--- Records provided Enclosed Below ---
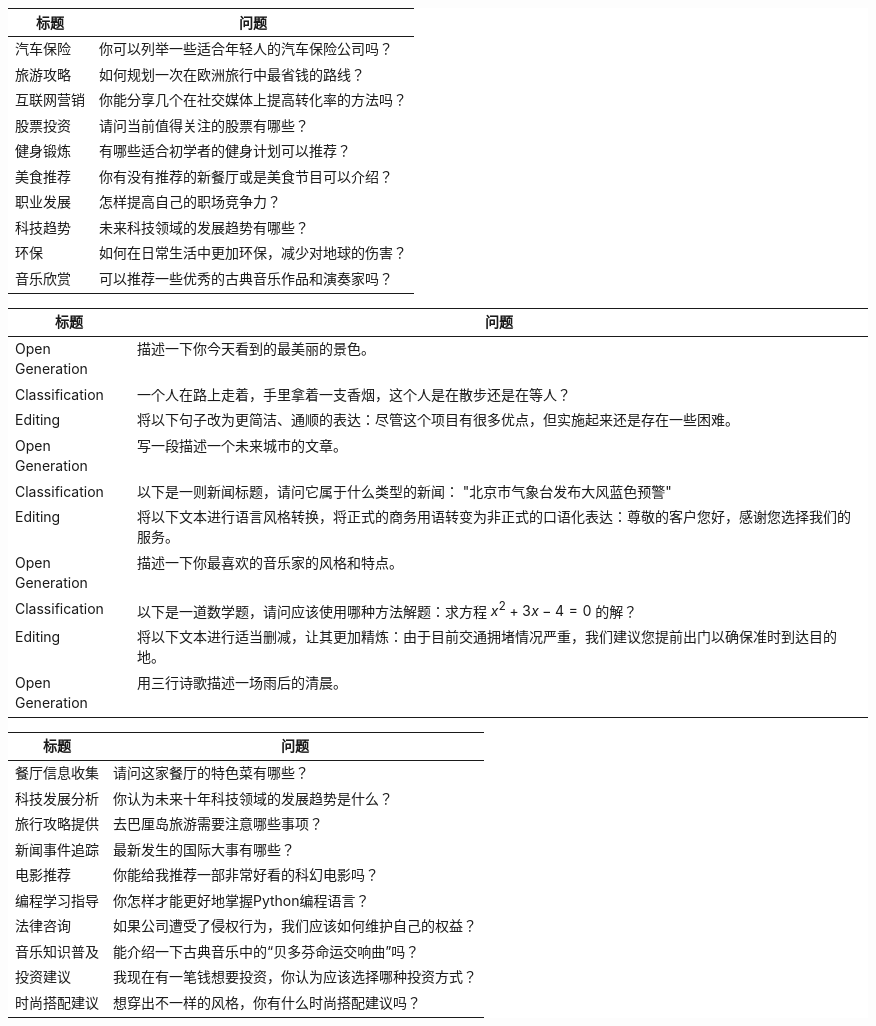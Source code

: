 |标题|问题|
|---|---|
|汽车保险|你可以列举一些适合年轻人的汽车保险公司吗？|
|旅游攻略|如何规划一次在欧洲旅行中最省钱的路线？|
|互联网营销|你能分享几个在社交媒体上提高转化率的方法吗？|
|股票投资|请问当前值得关注的股票有哪些？|
|健身锻炼|有哪些适合初学者的健身计划可以推荐？|
|美食推荐|你有没有推荐的新餐厅或是美食节目可以介绍？|
|职业发展|怎样提高自己的职场竞争力？|
|科技趋势|未来科技领域的发展趋势有哪些？|
|环保|如何在日常生活中更加环保，减少对地球的伤害？|
|音乐欣赏|可以推荐一些优秀的古典音乐作品和演奏家吗？|

| 标题 | 问题 |
| --- | --- |
| Open Generation | 描述一下你今天看到的最美丽的景色。 |
| Classification | 一个人在路上走着，手里拿着一支香烟，这个人是在散步还是在等人？ |
| Editing | 将以下句子改为更简洁、通顺的表达：尽管这个项目有很多优点，但实施起来还是存在一些困难。|
| Open Generation | 写一段描述一个未来城市的文章。|
| Classification | 以下是一则新闻标题，请问它属于什么类型的新闻： "北京市气象台发布大风蓝色预警" |
| Editing | 将以下文本进行语言风格转换，将正式的商务用语转变为非正式的口语化表达：尊敬的客户您好，感谢您选择我们的服务。|
| Open Generation | 描述一下你最喜欢的音乐家的风格和特点。|
| Classification | 以下是一道数学题，请问应该使用哪种方法解题：求方程 $x^2+3x-4=0$ 的解？ |
| Editing | 将以下文本进行适当删减，让其更加精炼：由于目前交通拥堵情况严重，我们建议您提前出门以确保准时到达目的地。|
| Open Generation | 用三行诗歌描述一场雨后的清晨。|

| 标题 | 问题 |
| --- | --- |
| 餐厅信息收集 | 请问这家餐厅的特色菜有哪些？ |
| 科技发展分析 | 你认为未来十年科技领域的发展趋势是什么？ |
| 旅行攻略提供 | 去巴厘岛旅游需要注意哪些事项？ |
| 新闻事件追踪 | 最新发生的国际大事有哪些？ |
| 电影推荐 | 你能给我推荐一部非常好看的科幻电影吗？ |
| 编程学习指导 | 你怎样才能更好地掌握Python编程语言？ |
| 法律咨询 | 如果公司遭受了侵权行为，我们应该如何维护自己的权益？ |
| 音乐知识普及 | 能介绍一下古典音乐中的“贝多芬命运交响曲”吗？ |
| 投资建议 | 我现在有一笔钱想要投资，你认为应该选择哪种投资方式？ |
| 时尚搭配建议 | 想穿出不一样的风格，你有什么时尚搭配建议吗？ |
--- End of Enclosed Records provided ---
=== Required action ===
Taking the line that contains "Generation | 描述一下你最喜欢的音乐家的风格和特点。|" as the starting point, copy every line through the end of the listing exactly, and write nothing further.

=== Written answer ===
| Open Generation | 描述一下你最喜欢的音乐家的风格和特点。|
| Classification | 以下是一道数学题，请问应该使用哪种方法解题：求方程 $x^2+3x-4=0$ 的解？ |
| Editing | 将以下文本进行适当删减，让其更加精炼：由于目前交通拥堵情况严重，我们建议您提前出门以确保准时到达目的地。|
| Open Generation | 用三行诗歌描述一场雨后的清晨。|

| 标题 | 问题 |
| --- | --- |
| 餐厅信息收集 | 请问这家餐厅的特色菜有哪些？ |
| 科技发展分析 | 你认为未来十年科技领域的发展趋势是什么？ |
| 旅行攻略提供 | 去巴厘岛旅游需要注意哪些事项？ |
| 新闻事件追踪 | 最新发生的国际大事有哪些？ |
| 电影推荐 | 你能给我推荐一部非常好看的科幻电影吗？ |
| 编程学习指导 | 你怎样才能更好地掌握Python编程语言？ |
| 法律咨询 | 如果公司遭受了侵权行为，我们应该如何维护自己的权益？ |
| 音乐知识普及 | 能介绍一下古典音乐中的“贝多芬命运交响曲”吗？ |
| 投资建议 | 我现在有一笔钱想要投资，你认为应该选择哪种投资方式？ |
| 时尚搭配建议 | 想穿出不一样的风格，你有什么时尚搭配建议吗？ |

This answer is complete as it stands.